O CIÚME
Por Carlos Sena
Por Carlos Sena
Vez por outra me pego pensando no ciúme. Ele não é um sentimento como tantos, mas traz consigo ingredientes de alta complexidade e, talvez por isto, a gente volte sempre a ele; discuta sempre acerca dele; sofra por ele ou de posse dele façamos alguém sofrer. O ciúme nos toma e quando menos esperamos estamos ali, diante dele, como se fosse um espelho posto em nossa frente. A complexidade do ciúme talvez nem resida em si mesmo na qualidade de sentimento. Existe uma tênue ponte entre a pessoa, o ser amado e os conceitos que firmamos em nossa defesa (não sou ciumento, sou cuidadoso!) ou contra quem nos proporciona esse sentimento, pois o ciúme não nasce por osmose e, por mais que alguém esteja “colocando chifre na cabeça de cavalo”, culpas existirão compartilhadas. O ciúme de coisas e objetos não tem a mesma importância daquele que sobrevive das relações afetivas entre seres humanos das diversos matizes sexuais.
O rigor do ciúme enquanto sentimento é que nós não queremos assumir que ele vem de nós. Contudo, ele vem de cada um que está na relação, talvez sob diversas formas de expressão. Há quem “morra” de ciúme, mas não “dá o braço a torcer”. Há quem dê o braço a torcer como forma de chantagem emocional, percebendo que o outro gosta de ser cuidado em nome dele – um pouco da equivocada colocação de que “quem ama cuida”... Talvez nós, humanos, não tenhamos sido preparados para as relações com base na liberdade. Há quem defenda a CONFIANÇA como o segundo elemento, mas isto é meio confuso pela intersubjetividade. Por isto, prefiro a liberdade, embora ela esteja distante da grande maioria das pessoas, especialmente latino-americanas, por conta do machismo exagerado que, de alguma forma, condicionou o domínio da mulher pelo homem. Há avanços neste sentido, mas que não podem garantir o contrário. Deste modo, o ciúme leva muitas pessoas a conflitos infindos de relações que até poderiam ser mais duradoiras, mas não se sustentam, pois o ciúme se agudiza e, não raro leva os interessados a situações imprevisíveis, inclusive violentas. O excesso de ciúme tem na posse do outro seu mais importante ingrediente. A grande contradição é que quando as pessoas estão em busca de alguém, verbalizam que gostam de relações com base na confiança. Concordam, quase sempre, que o ciúme é a véspera do fracasso, mas quando vivenciam relações concretas, consciente ou inconscientemente, começam esboçando cenas de ciúmes.
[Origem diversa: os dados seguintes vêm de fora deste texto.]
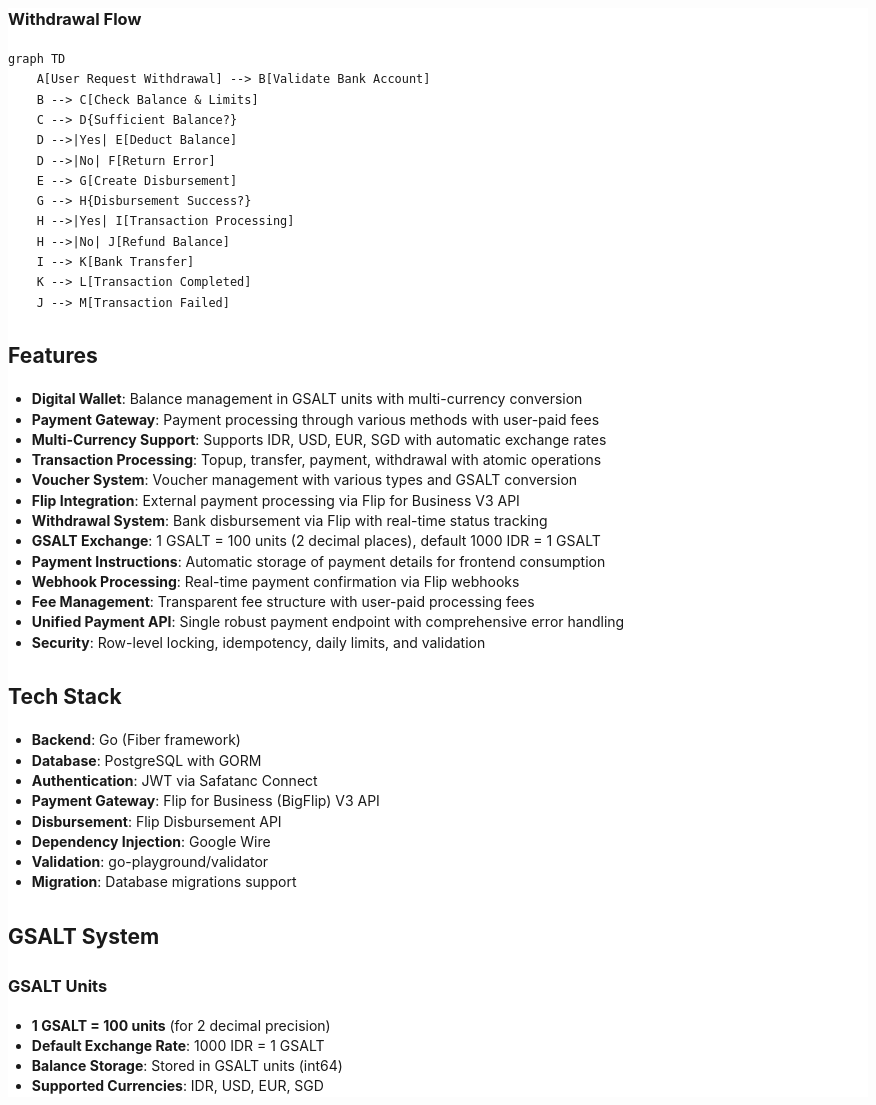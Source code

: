 ### Withdrawal Flow

```mermaid
graph TD
    A[User Request Withdrawal] --> B[Validate Bank Account]
    B --> C[Check Balance & Limits]
    C --> D{Sufficient Balance?}
    D -->|Yes| E[Deduct Balance]
    D -->|No| F[Return Error]
    E --> G[Create Disbursement]
    G --> H{Disbursement Success?}
    H -->|Yes| I[Transaction Processing]
    H -->|No| J[Refund Balance]
    I --> K[Bank Transfer]
    K --> L[Transaction Completed]
    J --> M[Transaction Failed]
```

## Features

- **Digital Wallet**: Balance management in GSALT units with multi-currency conversion
- **Payment Gateway**: Payment processing through various methods with user-paid fees
- **Multi-Currency Support**: Supports IDR, USD, EUR, SGD with automatic exchange rates
- **Transaction Processing**: Topup, transfer, payment, withdrawal with atomic operations
- **Voucher System**: Voucher management with various types and GSALT conversion
- **Flip Integration**: External payment processing via Flip for Business V3 API
- **Withdrawal System**: Bank disbursement via Flip with real-time status tracking
- **GSALT Exchange**: 1 GSALT = 100 units (2 decimal places), default 1000 IDR = 1 GSALT
- **Payment Instructions**: Automatic storage of payment details for frontend consumption
- **Webhook Processing**: Real-time payment confirmation via Flip webhooks
- **Fee Management**: Transparent fee structure with user-paid processing fees
- **Unified Payment API**: Single robust payment endpoint with comprehensive error handling
- **Security**: Row-level locking, idempotency, daily limits, and validation

## Tech Stack

- **Backend**: Go (Fiber framework)
- **Database**: PostgreSQL with GORM
- **Authentication**: JWT via Safatanc Connect
- **Payment Gateway**: Flip for Business (BigFlip) V3 API
- **Disbursement**: Flip Disbursement API
- **Dependency Injection**: Google Wire
- **Validation**: go-playground/validator
- **Migration**: Database migrations support

## GSALT System

### GSALT Units
- **1 GSALT = 100 units** (for 2 decimal precision)
- **Default Exchange Rate**: 1000 IDR = 1 GSALT
- **Balance Storage**: Stored in GSALT units (int64)
- **Supported Currencies**: IDR, USD, EUR, SGD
Prefiro entender que o ciúme é uma marca da nossa civilização calcada nos bens materiais. Em função disto, as relações são possessivas como se houvesse, nas relações de afeto, donos absolutos. “ninguém é de ninguém, na vida tudo passa. Ninguém é de ninguém, até quem nos abraça”(...). “O ciúme lançou sua flecha preta/ E acertou no meio exato da garganta/Quem nem alegre nem triste nem poeta/ Entre Petrolina e Juazeiro canta” (...). “Tenho ciúme do sol, do luar, do mar. Tenho ciúme de tudo, até da roupa que tu vestes!” (...). – Trechos do cancioneiro da nossa MPB que nos dão a conotação óbvia do ciúme enquanto produto cultural. Por outro lado, a doutrina espírita Cardecista vê o ciúme como prova de pouca evolução espiritual. Há textos acerca cheios de consistência teórica, mas que permanecem mesmo no âmbito dos que são adeptos daquela doutrina. Se formos rigorosos conosco, mais cedo ou mais tarde, entenderemos que o CIUME é, de fato, muito intimo da pouca evolução espiritual.
Preferimos o entendimento de que o ciúme, enquanto não vira doença, pode ser administrado. Contudo, quem estiver no contexto tem que se cuidar para não deixar que um sistema de “jogo” se estabeleça nas relações afetivas. Talvez o exercício do crescimento interior como forma, não como objeto, nos leve a avanços significativos no controle das emoções que o ciúme proporciona. Gosto muito de apostar que quanto mais uma pessoa for livre, mais poderá se ligar a outrem. Quanto mais for presa, menos isto ocorrerá (prenda que me solto; solte-me que me prendo). Grosso modo, ciúme é sentimento pequeno, mesquinho, que denota muito mais contra nossa civilização do que a favor dela. Amar o outro só assim se constitui se houver confiança e liberdade. Contudo, confiança e liberdade são sentimentos que as escolas e universidades não conseguem ensinar. Nem os pais. Nem os amantes. É crescimento pessoal mesmo. Pode durar pouco pra acontecer, mas no geral demora e nalgumas vezes nunca acontece – vira modo de vida, cria um personagem muito comum das cenas urbanas: o ciumento!